He made his debut as Pelléas at the Grand Théâtre de Genève in 1941.

After his Paris debut at the Opéra-Comique as Pelléas on 20 April 1941, Jansen also appeared as a singer in Fauré's Masques et bergamasques (January 1942), Valérien in Malvina (July 1945) and the title role in Fragonard (February 1946).

Jansen recorded Pelléas in an Opéra-Comique cast under the conductor Roger Désormière in April and May 1941 with Irène Joachim as Mélisande.
This recording is widely considered as a reference recording of this opera.
Jansen later recorded the same role under André Cluytens and Inghelbrecht. He also sang the role under Désormière with the Opéra-Comique company at Covent Garden in June 1949, as well as in New York, Brussels, Lisbon, Berlin, Milan, Rome and Tokyo. Having already appeared in three films, he was also considered for the role of popular singer Jacques Sartory in the 1945 crime drama film Seul dans la nuit, before being passed over for Jacques Pills.

His last performance was in Tours in March 1971.

Although best remembered for the role of Pelléas he also sang baroque opera (Les Indes galantes and Platée by Jean-Philippe Rameau), modern opera (Christophe Colomb by Darius Milhaud and Les caprices de Marianne at the Théâtre des Champs-Élysées in 1956), operetta (The Merry Widow by Franz Lehár, the premiere of La Belle de Paris by Georges Van Parys in 1961 and Antonin in Ciboulette in Geneva) and mélodies. Jansen was a magnetic interpreter of Danilo in The Merry Widow, which he performed some 1,500 times in France, displaying his acting skills, which he also used in several films. He dubbed the singing voice of Alain Cuny in Les Visiteurs du Soir (1942).
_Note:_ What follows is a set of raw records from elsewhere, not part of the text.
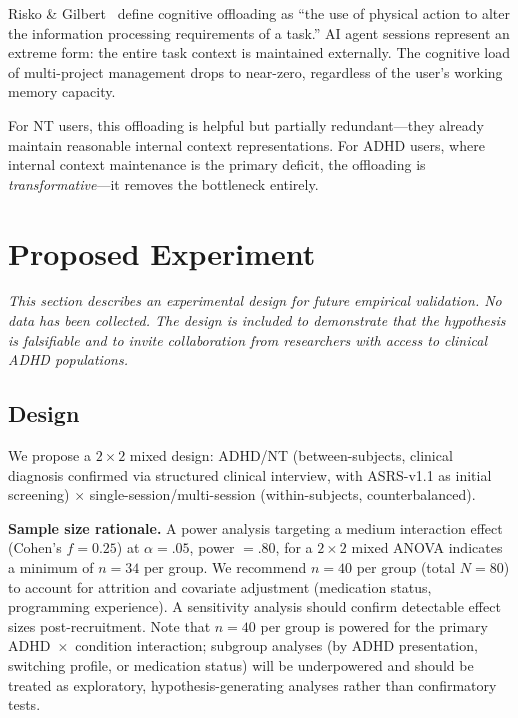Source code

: \documentclass[sigconf,nonacm]{acmart}
\begin{document}
Risko \& Gilbert~\cite{risko2016} define cognitive offloading as ``the use of physical action to alter the information processing requirements of a task.'' AI agent sessions represent an extreme form: the entire task context is maintained externally. The cognitive load of multi-project management drops to near-zero, regardless of the user's working memory capacity.

For NT users, this offloading is helpful but partially redundant---they already maintain reasonable internal context representations. For ADHD users, where internal context maintenance is the primary deficit, the offloading is \emph{transformative}---it removes the bottleneck entirely.

\section{Proposed Experiment}
\label{sec:experiment}

\textit{This section describes an experimental design for future empirical validation. No data has been collected. The design is included to demonstrate that the hypothesis is falsifiable and to invite collaboration from researchers with access to clinical ADHD populations.}

\subsection{Design}

We propose a $2 \times 2$ mixed design: ADHD/NT (between-subjects, clinical diagnosis confirmed via structured clinical interview, with ASRS-v1.1 as initial screening) $\times$ single-session/multi-session (within-subjects, counterbalanced).

\textbf{Sample size rationale.} A power analysis targeting a medium interaction effect (Cohen's $f = 0.25$) at $\alpha = .05$, power $= .80$, for a $2 \times 2$ mixed ANOVA indicates a minimum of $n = 34$ per group. We recommend $n = 40$ per group (total $N = 80$) to account for attrition and covariate adjustment (medication status, programming experience). A sensitivity analysis should confirm detectable effect sizes post-recruitment. Note that $n = 40$ per group is powered for the primary ADHD~$\times$~condition interaction; subgroup analyses (by ADHD presentation, switching profile, or medication status) will be underpowered and should be treated as exploratory, hypothesis-generating analyses rather than confirmatory tests.
\end{document}
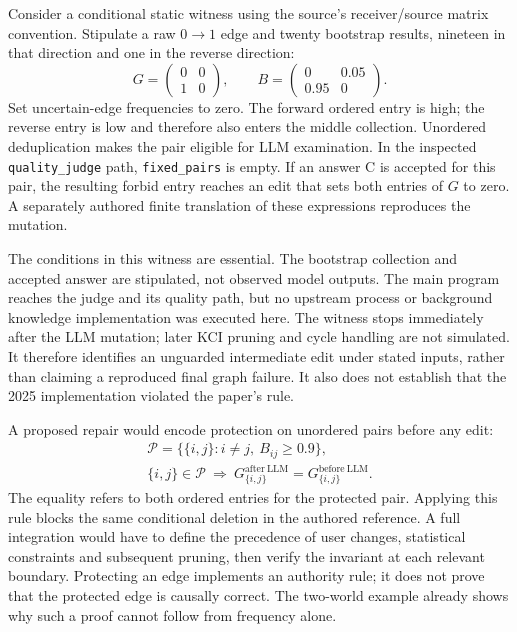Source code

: Consider a conditional static witness using the source's receiver/source
matrix convention. Stipulate a raw $0\to1$ edge and twenty bootstrap results,
nineteen in that direction and one in the reverse direction:
\begin{equation}
 G=\begin{pmatrix}0&0\\1&0\end{pmatrix},\qquad
 B=\begin{pmatrix}0&0.05\\0.95&0\end{pmatrix}.
 \label{exec17:copilot-edit-input}
\end{equation}
Set uncertain-edge frequencies to zero. The forward ordered entry is high;
the reverse entry is low and therefore also enters the middle collection.
Unordered deduplication makes the pair eligible for LLM examination. In the
inspected \texttt{quality\_judge} path, \texttt{fixed\_pairs} is empty. If an
answer C is accepted for this pair, the resulting forbid entry reaches an edit
that sets both entries of $G$ to zero. A separately authored finite translation
of these expressions reproduces the mutation.
\citep{exec17_copilot_code,exec17_copilot_exact}

The conditions in this witness are essential. The bootstrap collection and
accepted answer are stipulated, not observed model outputs. The main program
reaches the judge and its quality path, but no upstream process or background
knowledge implementation was executed here. The witness stops immediately
after the LLM mutation; later KCI pruning and cycle handling are not simulated.
It therefore identifies an unguarded intermediate edit under stated inputs,
rather than claiming a reproduced final graph failure. It also does not
establish that the 2025 implementation violated the paper's rule.
\citep{exec17_copilot_code,exec17_copilot_exact}

A proposed repair would encode protection on unordered pairs before any edit:
\begin{equation}
 \begin{gathered}
 \mathcal P=\{\{i,j\}:i\ne j,\ B_{ij}\ge0.9\},\\
 \{i,j\}\in\mathcal P\ \Longrightarrow\
 G^{\mathrm{after\ LLM}}_{\{i,j\}}=G^{\mathrm{before\ LLM}}_{\{i,j\}}.
 \end{gathered}
 \label{exec17:copilot-guard}
\end{equation}
The equality refers to both ordered entries for the protected pair. Applying
this rule blocks the same conditional deletion in the authored reference.
A full integration would have to define the precedence of user changes,
statistical constraints and subsequent pruning, then verify the invariant at
each relevant boundary. Protecting an edge implements an authority rule; it
does not prove that the protected edge is causally correct. The two-world
example already shows why such a proof cannot follow from frequency alone.
\citep{exec17_copilot_exact}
He was for five years professor at the Conservatoire in Marseille, then held a similar post at the Paris Conservatoire, finally teaching vocal technique at the Opéra-Studio.

==Discography==
Besides the three recordings of Pelléas et Mélisande, Jansen's discography includes Frédéric in a complete Lakmé.
He recorded selections from Véronique with Yvonne Printemps in 1941, The Merry Widow in 1953, Ta bouche in 1956, and Fragonard in 1957.
In 1952 he recorded a recital for Decca of Ravel, Debussy, Chabrier and Hahn (LXT2774) and songs by Schubert, Jaubert, Beydts, and Françaix.

==Filmography==
- 1942 : Patricia by Paul Mesnier
- 1944 : La Malibran by Sacha Guitry
- 1944 : Bonsoir mesdames, bonsoir messieurs by Roland Tual
- 1949 : La Ronde des heures by Alexandre Ryder
- 1972 : Figaro-ci, Figaro-là by Hervé Bromberger (TV)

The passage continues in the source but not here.